Bio: Gary Ball is General Manager of Uniphase Network Components, a division of Uniphase which designs and manufactures passive optical components and value added grating modules. Prior to joining Uniphase, Gary served as General Manager of 3M Bragg Grating Technologies. Gary Ball received his PhD in Electrical Engineering from the University of Connecticut in 1992 while working as a research scientist for United Technologies in the areas of fiber gratings, fiber sensors and fiber lasers.
Abstract: The telecommunications market is expanding rapidly, especially in critical components such as Dense Wavelength Division Demultiplexers and optical switches. To meet these growing demands, both in performance and consumption rate, many new technical approaches have been attempted, with varying degrees of performance and scalability. Of these, Planar Lightwave Circuits (PLCs) offer a unique combination of manufacturability, scalability and performance. Techniques used in the IC and MCM industries have been adapted to the design and development of PLCs at Lightwave Microsystems and allow the development of simple, yet powerful cost and performance modeling tools.
Bio: Mr. Stiller received his MS and BS in Physics at Rensselaer Polytechnic Institute and has worked in the optics industry for the past 15 years at Lockheed, Optivision and most recently Lightwave Microsystems where he is the Director of Product Development.
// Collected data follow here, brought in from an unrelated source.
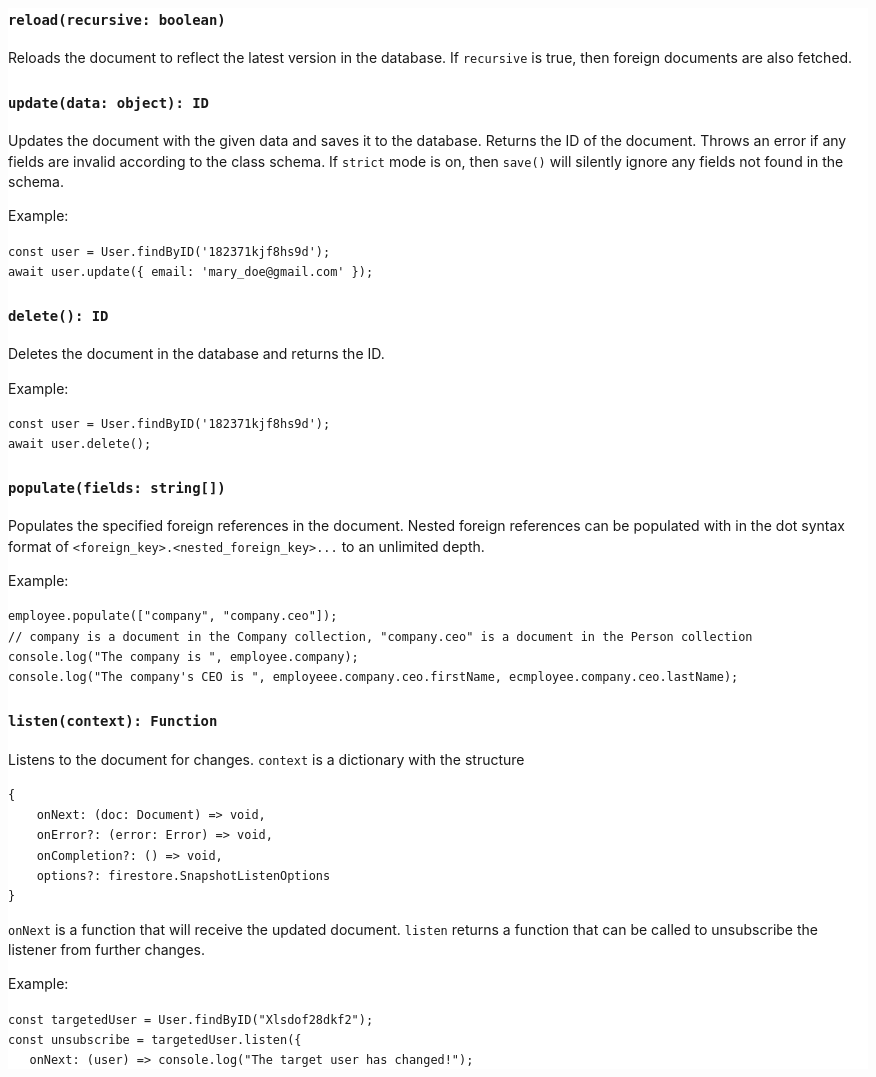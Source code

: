 ### `reload(recursive: boolean)`
Reloads the document to reflect the latest version in the database.  If `recursive` is true, then foreign documents are also fetched.

### `update(data: object): ID`
Updates the document with the given data and saves it to the database.  Returns the ID of the document.  Throws an error if any fields are invalid according to the class schema.  If `strict` mode is on, then `save()` will silently ignore any fields not found in the schema.

Example:
```
const user = User.findByID('182371kjf8hs9d');
await user.update({ email: 'mary_doe@gmail.com' });
```

### `delete(): ID`
Deletes the document in the database and returns the ID.

Example:
```
const user = User.findByID('182371kjf8hs9d');
await user.delete();
```

### `populate(fields: string[])`
Populates the specified foreign references in the document.  Nested foreign references can be populated with in the dot syntax format of `<foreign_key>.<nested_foreign_key>...` to an unlimited depth.

Example:
```
employee.populate(["company", "company.ceo"]);
// company is a document in the Company collection, "company.ceo" is a document in the Person collection
console.log("The company is ", employee.company);
console.log("The company's CEO is ", employeee.company.ceo.firstName, ecmployee.company.ceo.lastName);
```

### `listen(context): Function`
Listens to the document for changes.  `context` is a dictionary with the structure
```
{
	onNext: (doc: Document) => void,
	onError?: (error: Error) => void,
	onCompletion?: () => void,
	options?: firestore.SnapshotListenOptions
}
 ```
 `onNext` is a function that will receive the updated document.  `listen` returns a function that can be called to unsubscribe the listener from further changes.
 
 Example:
```
const targetedUser = User.findByID("Xlsdof28dkf2");
const unsubscribe = targetedUser.listen({
   onNext: (user) => console.log("The target user has changed!");
```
Abstract: In the early 1980's, Caltech professors Carver Mead, Richard Feynman and John Hopfield instituted a course called "The Physics of Computation", teaching the use of elementary physical properties of devices (such as the transistor) as computational primitives. For example, a MOSFET operated in the subthreshold regime follows an exponential current-characteristic. Rather than "fighting the silicon" by forcing digital ones and zeroes, this course promoted the use of these basic primitives in creating an analog computing system. Mead held that this strategy is the principal reason that biological nervous systems are orders of magnitude more power-efficient than conventional computers in solving sensory problems.
This idea led him to coin the term "Neuromorphic Engineering" to describe computing systems (particularly analog VLSI systems) which are designed on the principles of biological neural systems and use basic physical properties as computational primitives. I will first survey the field of Neuromorphic Engineering, focusing on visual image processing, from its roots in Mahowald and Mead's early silicon retina chips to today's latest "smart vision sensor" designs. In the second part of my talk, I will describe my own recent work on Neuromorphic visual motion processors, which can not only compute real-time optical flow, but also spatially integrate the flow field to produce complex data products such as the focus of expansion.
Abstract: Charles M. Higgins received the Ph.D. in Electrical Engineering from the California Institute of Technology in 1993. He worked in the Radar Systems Group at MIT Lincoln Laboratory until 1996, when he returned to Caltech as a postdoctoral research fellow in the Division of Biology. His current research is in the area of analog VLSI vision chips. His research interests include analog computation, asynchronous inter-chip communication, hardware implementations of biological neural systems, and autonomous systems.